During my IBM and Oracle days, the ETL in the first phase was left for outside companies to address. This was unglamorous work and key vendors were not that interested to solve this. This gave rise to many new players such as Informatica, Datastage, Talend and it became quite a thriving business. We also see many open-source ETL companies.

The ETL methodology consisted of: constructing a global schema in advance, for each local data source write a program to understand the source and map to the global schema, then write a script to transform, clean (homonym and synonym issues) and dedup (get rid of duplicates) it. Programs were set up to build the ETL pipeline. This process has matured over 20 years and is used today for data unification problems. The term MDM (Master Data Management) points to a master representation of all enterprise objects, to which everybody agrees to confirm.

In the world of Big Data, this approach is very inadequate. Why?

  • data unification at scale is a very big deal. The schema-first approach works fine with retail data (sales transactions, not many data sources,..), but gets extremely hard with sources that can be hundreds or even thousands. This gets worse when you want to unify public data from the web with enterprise data.
  • human labor to map each source to a master schema gets to be costly and excessive. Here machine learning is required and domain experts should be asked to augment where needed.
  • real-time data unification of streaming data and analysis can not be handled by these solutions.
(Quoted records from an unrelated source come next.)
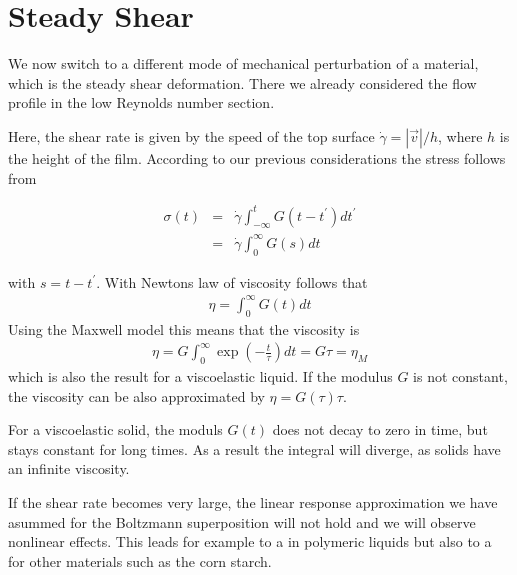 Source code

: \documentclass[letterpaper,10pt,english]{sphinxmanual}
\let\sphinxpxdimen\pdfpxdimen\else\newdimen\sphinxpxdimen
\begin{document}
\section{Steady Shear}
\label{\detokenize{notebooks/L24/1_Viscoelasticity:Steady-Shear}}
\sphinxAtStartPar
We now switch to a different mode of mechanical perturbation of a material, which is the steady shear deformation. There we already considered the flow profile in the low Reynolds number section.

\noindent\sphinxincludegraphics[width=400\sphinxpxdimen,height=259\sphinxpxdimen]{{shear}.png}

\sphinxAtStartPar
Here, the shear rate is given by the speed of the top surface \(\dot{\gamma}=|\vec{v}|/h\), where \(h\) is the height of the film. According to our previous considerations the stress follows from

\sphinxAtStartPar
\begin{eqnarray}
\sigma(t)&=&\dot{\gamma}\int_{-\infty}^{t}G(t-t^{\prime})dt^{\prime}\\
&=& \dot{\gamma}\int_0^{\infty}G(s)dt
\end{eqnarray}

\sphinxAtStartPar
with \(s=t-t^{\prime}\). With Newtons law of viscosity follows that
\begin{equation*}
\begin{split}\eta=\int_{0}^{\infty}G(t)dt\end{split}
\end{equation*}
\sphinxAtStartPar
Using the Maxwell model this means that the viscosity is
\begin{equation*}
\begin{split}\eta=G\int_{0}^{\infty}\exp\left (-\frac{t}{\tau}\right )dt=G\tau=\eta_M\end{split}
\end{equation*}
\sphinxAtStartPar
which is also the result for a viscoelastic liquid. If the modulus \(G\) is not constant, the viscosity can be also approximated by \(\eta=G(\tau)\tau\).

\sphinxAtStartPar
For a viscoelastic solid, the moduls \(G(t)\) does not decay to zero in time, but stays constant for long times. As a result the integral will diverge, as solids have an infinite viscosity.

\sphinxAtStartPar
If the shear rate becomes very large, the linear response approximation we have asummed for the Boltzmann superposition will not hold and we will observe non\sphinxhyphen{}linear effects. This leads for example to a  in polymeric liquids but also to a  for other materials such as the corn starch.
\end{document}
Another solution called “data lake” where you store disparate data in their native format, seems to address the “ingest” problem only. It tries to change the order of ETL to ELT (first load then transform). However it does not address the scale issues. The new world needs bottoms-up data unification (schema-last) in real-time or near real-time.

The typical data unification cycle can go like this – start with a few sources, try enriching the data with say X, see if it works, if you fail then loop back and try again. Use enrichment to improve and do everything automatically using machine learning and statistics. But iterate furiously. Ask for help when needed from domain experts. Otherwise the current approach of ETL or ELT can get very expensive.

Oracle’s push into cloud solutions

I watched Larry Ellison’s keynotes at this week’s Oracle Open world conference in San Francisco. They are definitely serious in pushing their cloud offerings, even though they came in late. But Oracle claimed that they have been working on it for almost ten years. The big push is at all 3 levels – SaaS, PaaS, and IaaS. The infrastructure as a service claims faster and cheaper resources (computing, storage, and networking) to beat Amazon’s AWS. They make a good point on better security for the enterprises, given the risk of security breaches happening at greater frequency lately. One comment I have is that AWS is beyond just IaaS, they are into PaaS as well (e.g. Docker services, etc. for devops). Oracle’s big advantage is in offering SaaS for all their application suits – ERP, HCM and CRM (they call it CX as customer experience). This is not something AWS offers for the enterprise market, although apps like SalesForce and Workday are available. Microsoft has Dynamics as an ERP on their cloud.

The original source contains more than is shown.